INTEGRIN INACTIVATION BY ORGANOTELLURANES: POTENTIAL ROLE IN THEIR ANTI-METASTATIC ACTIVITY

The investigation of therapeutic activities of tellurium compounds is still in its early stages, despite the relative abundance of tellurium in the human body. A few hypervalent organic Te(IV) compounds (organotelluranes), differing in their labile ligand moieties, were found by us to exhibit anti-integrin activities in vitro and to demonstrate anti-metastatic properties in vivo. The synthetic organotelluranes are reactive towards L-cysteine as a thiol model compound.
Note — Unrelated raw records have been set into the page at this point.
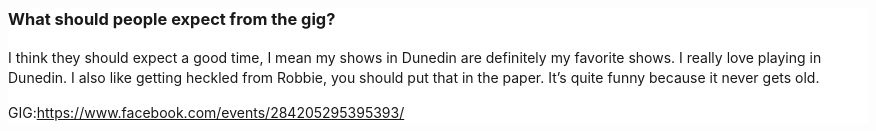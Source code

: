 ### What should people expect from the gig?

I think they should expect a good time, I mean my shows in Dunedin are definitely my favorite shows. I really love playing in Dunedin. I also like getting heckled from Robbie, you should put that in the paper. It’s quite funny because it never gets old.

GIG:https://www.facebook.com/events/284205295395393/
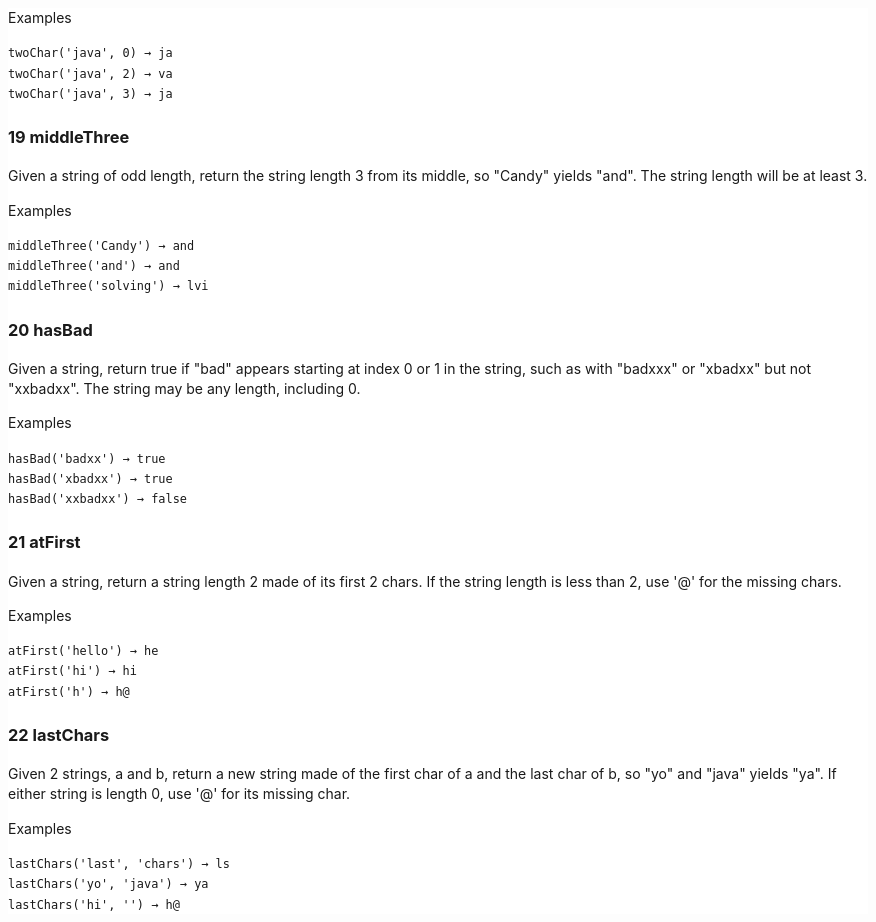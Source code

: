 Examples

```
twoChar('java', 0) → ja
twoChar('java', 2) → va
twoChar('java', 3) → ja
```

### 19 middleThree

Given a string of odd length, return the string length 3 from its middle, so "Candy" yields "and". The string length will be at least 3.

Examples

```
middleThree('Candy') → and
middleThree('and') → and
middleThree('solving') → lvi
```

### 20 hasBad
Given a string, return true if "bad" appears starting at index 0 or 1 in the string, such as with "badxxx" or "xbadxx" but not "xxbadxx". The string may be any length, including 0.

Examples

```
hasBad('badxx') → true
hasBad('xbadxx') → true
hasBad('xxbadxx') → false
```

### 21 atFirst

Given a string, return a string length 2 made of its first 2 chars. If the string length is less than 2, use '@' for the missing chars.

Examples

```
atFirst('hello') → he
atFirst('hi') → hi
atFirst('h') → h@
```

### 22  lastChars
Given 2 strings, a and b, return a new string made of the first char of a and the last char of b, so "yo" and "java" yields "ya". If either string is length 0, use '@' for its missing char.

Examples

```
lastChars('last', 'chars') → ls
lastChars('yo', 'java') → ya
lastChars('hi', '') → h@
```
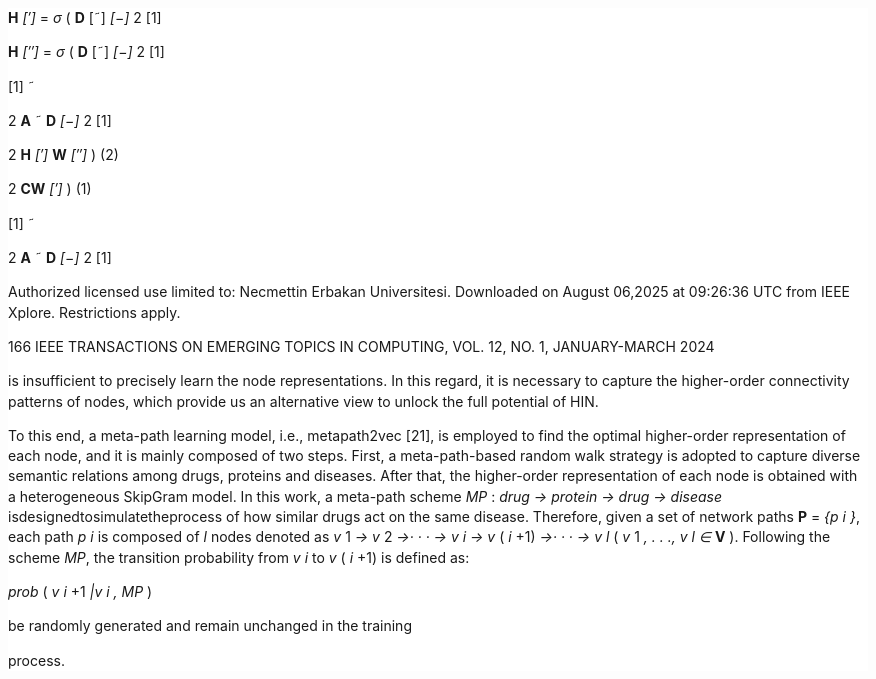 

**H** _[′]_ = _σ_ ( **D** [˜] _[−]_ 2 [1]


**H** _[′′]_ = _σ_ ( **D** [˜] _[−]_ 2 [1]




[1] ˜

2 **A** ˜ **D** _[−]_ 2 [1]



2 **H** _[′]_ **W** _[′′]_ ) (2)



2 **CW** _[′]_ ) (1)




[1] ˜

2 **A** ˜ **D** _[−]_ 2 [1]



Authorized licensed use limited to: Necmettin Erbakan Universitesi. Downloaded on August 06,2025 at 09:26:36 UTC from IEEE Xplore. Restrictions apply.


166 IEEE TRANSACTIONS ON EMERGING TOPICS IN COMPUTING, VOL. 12, NO. 1, JANUARY-MARCH 2024



is insufficient to precisely learn the node representations. In this
regard, it is necessary to capture the higher-order connectivity
patterns of nodes, which provide us an alternative view to unlock
the full potential of HIN.

To this end, a meta-path learning model, i.e., metapath2vec [21], is employed to find the optimal higher-order
representation of each node, and it is mainly composed of
two steps. First, a meta-path-based random walk strategy is
adopted to capture diverse semantic relations among drugs,
proteins and diseases. After that, the higher-order representation of each node is obtained with a heterogeneous SkipGram model. In this work, a meta-path scheme _MP_ : _drug →_
_protein →_ _drug →_ _disease_ isdesignedtosimulatetheprocess
of how similar drugs act on the same disease. Therefore, given
a set of network paths **P** = _{p_ _i_ _}_, each path _p_ _i_ is composed
of _l_ nodes denoted as _v_ 1 _→_ _v_ 2 _→· · · →_ _v_ _i_ _→_ _v_ ( _i_ +1) _→· · · →_
_v_ _l_ ( _v_ 1 _, . . ., v_ _l_ _∈_ **V** ). Following the scheme _MP_, the transition
probability from _v_ _i_ to _v_ ( _i_ +1) is defined as:


_prob_ ( _v_ _i_ +1 _|v_ _i_ _, MP_ )



be randomly generated and remain unchanged in the training

process.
They inhibit integrin functions as adhesion, migration and metalloproteinase secretion mediation in B16F10 murine melanoma cells. In comparison, a reduced derivative, which contains no labile ligands, inhibits integrins to a significantly lower extent, pointing to the highly important role of the labile ligand moieties, bound to the Te(IV) atom. Moreover, incubation with the impermeable mercurial sulfhydryl reagent p-chloromercuribenzene sulfonate (pCMBS) did not affect the migratory activity of B16F10 cells, as compared with organotellurane 1, suggesting that oxidation of cysteines and the formation of disulfide bonds are necessary for inhibiting integrins. Organotellurane 1 is further established as a potential non-toxic and anti-metastatic Te(IV) based drug for the treatment of metastatic melanoma, inhibiting the formation of liver metastases in C57Bl/6 mice. Our results extend the current knowledge on the reactivity and mechanism of organotelluranes with different labile ligands and highlight their clinical potential.